7.5 One-way ANOVA

In the previous section, we looked at how to compare differences between either two groups, or two points in time. But how do we compare more than that? The answer is the ANOVA (analysis of variance) - one of the most common general statistical models for hypothesis testing. If you do some statistical testing as part of your thesis, the ANOVA is likely going to be one of your most useful tools to have.

7.5.1 The basic one-way ANOVA

The between-groups one-way ANOVA is the most basic form of ANOVA, which aims to test differences between two or more groups. (Typically, ANOVAs are used when there are three or more groups, but can easily be used in situations where there are only two groups.)

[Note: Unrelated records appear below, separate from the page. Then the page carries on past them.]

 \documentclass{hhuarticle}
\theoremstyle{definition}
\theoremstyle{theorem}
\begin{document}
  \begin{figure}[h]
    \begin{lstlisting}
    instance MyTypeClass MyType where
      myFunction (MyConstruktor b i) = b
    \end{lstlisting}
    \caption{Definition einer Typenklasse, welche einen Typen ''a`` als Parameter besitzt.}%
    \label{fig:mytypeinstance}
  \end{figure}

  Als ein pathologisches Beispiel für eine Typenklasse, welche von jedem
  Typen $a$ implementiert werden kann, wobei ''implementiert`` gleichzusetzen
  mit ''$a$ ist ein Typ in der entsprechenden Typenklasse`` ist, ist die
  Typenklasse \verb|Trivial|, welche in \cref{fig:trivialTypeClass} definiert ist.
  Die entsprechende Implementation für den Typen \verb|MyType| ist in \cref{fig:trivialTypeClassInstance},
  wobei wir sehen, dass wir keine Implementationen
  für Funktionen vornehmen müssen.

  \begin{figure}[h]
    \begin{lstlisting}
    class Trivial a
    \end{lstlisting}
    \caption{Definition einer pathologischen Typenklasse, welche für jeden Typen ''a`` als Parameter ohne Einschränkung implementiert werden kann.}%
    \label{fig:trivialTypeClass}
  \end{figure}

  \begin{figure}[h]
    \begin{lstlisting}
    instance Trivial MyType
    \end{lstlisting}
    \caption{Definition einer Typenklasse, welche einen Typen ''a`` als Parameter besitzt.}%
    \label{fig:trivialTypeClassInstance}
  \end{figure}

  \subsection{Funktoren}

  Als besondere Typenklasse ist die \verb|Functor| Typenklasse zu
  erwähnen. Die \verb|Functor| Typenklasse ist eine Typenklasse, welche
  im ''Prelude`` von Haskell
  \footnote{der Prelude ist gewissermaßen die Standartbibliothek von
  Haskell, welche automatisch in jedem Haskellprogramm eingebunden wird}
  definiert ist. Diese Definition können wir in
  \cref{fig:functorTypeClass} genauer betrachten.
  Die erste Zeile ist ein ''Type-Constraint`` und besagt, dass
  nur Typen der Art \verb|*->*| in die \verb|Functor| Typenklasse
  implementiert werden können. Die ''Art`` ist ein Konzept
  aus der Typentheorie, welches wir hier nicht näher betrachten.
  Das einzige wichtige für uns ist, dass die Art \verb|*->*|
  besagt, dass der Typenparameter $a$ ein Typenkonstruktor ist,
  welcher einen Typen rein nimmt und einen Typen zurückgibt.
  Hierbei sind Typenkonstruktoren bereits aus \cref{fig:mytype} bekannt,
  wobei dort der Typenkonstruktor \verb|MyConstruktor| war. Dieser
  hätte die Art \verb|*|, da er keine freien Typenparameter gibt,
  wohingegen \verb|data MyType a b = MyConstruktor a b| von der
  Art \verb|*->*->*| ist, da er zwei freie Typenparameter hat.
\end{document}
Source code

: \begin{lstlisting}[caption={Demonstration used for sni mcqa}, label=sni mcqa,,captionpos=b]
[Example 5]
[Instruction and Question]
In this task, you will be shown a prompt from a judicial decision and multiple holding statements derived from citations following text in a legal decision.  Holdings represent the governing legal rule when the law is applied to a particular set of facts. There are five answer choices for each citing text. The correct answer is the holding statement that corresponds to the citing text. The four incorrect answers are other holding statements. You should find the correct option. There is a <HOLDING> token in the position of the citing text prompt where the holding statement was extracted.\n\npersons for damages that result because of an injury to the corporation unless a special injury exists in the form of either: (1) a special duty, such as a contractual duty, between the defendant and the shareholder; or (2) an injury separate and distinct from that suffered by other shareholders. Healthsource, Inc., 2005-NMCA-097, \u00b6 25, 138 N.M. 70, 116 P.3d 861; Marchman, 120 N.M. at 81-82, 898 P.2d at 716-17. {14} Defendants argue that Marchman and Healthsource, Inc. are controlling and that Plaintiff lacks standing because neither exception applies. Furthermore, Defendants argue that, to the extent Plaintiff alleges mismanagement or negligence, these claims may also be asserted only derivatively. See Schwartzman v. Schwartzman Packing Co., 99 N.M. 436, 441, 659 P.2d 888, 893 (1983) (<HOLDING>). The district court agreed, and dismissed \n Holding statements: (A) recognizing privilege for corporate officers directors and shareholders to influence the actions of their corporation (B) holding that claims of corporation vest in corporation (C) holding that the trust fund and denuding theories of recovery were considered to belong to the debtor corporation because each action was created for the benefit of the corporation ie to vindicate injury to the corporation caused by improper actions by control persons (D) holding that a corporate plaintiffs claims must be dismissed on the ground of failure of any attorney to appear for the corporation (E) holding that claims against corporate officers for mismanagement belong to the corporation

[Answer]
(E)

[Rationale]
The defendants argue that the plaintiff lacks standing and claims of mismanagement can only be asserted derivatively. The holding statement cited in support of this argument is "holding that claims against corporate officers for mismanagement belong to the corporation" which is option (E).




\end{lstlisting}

We’ve briefly mentioned the general hypotheses for all ANOVAs, but here they are again:

  • \(H_0\): The means between groups are not significantly different. (i.e. \(\mu_1 = \mu_2 = ... \mu_k\))
  • \(H_1\): The means between groups are significantly different. (i.e.\(\mu_1 \neq \mu_2 \neq ... \mu_k\))

7.5.2 Example data

In the seminar, we talk about an example from Watts et al. (2003). Below is another simple example, comparing taste ratings across three different types of slices: caramel slices, vanilla slices and lemon slices. Participants were randomly allocated to taste one of the three slices blindfolded, and were then asked to verbally rate its taste on a scale from 1-10 (10 being super tasty).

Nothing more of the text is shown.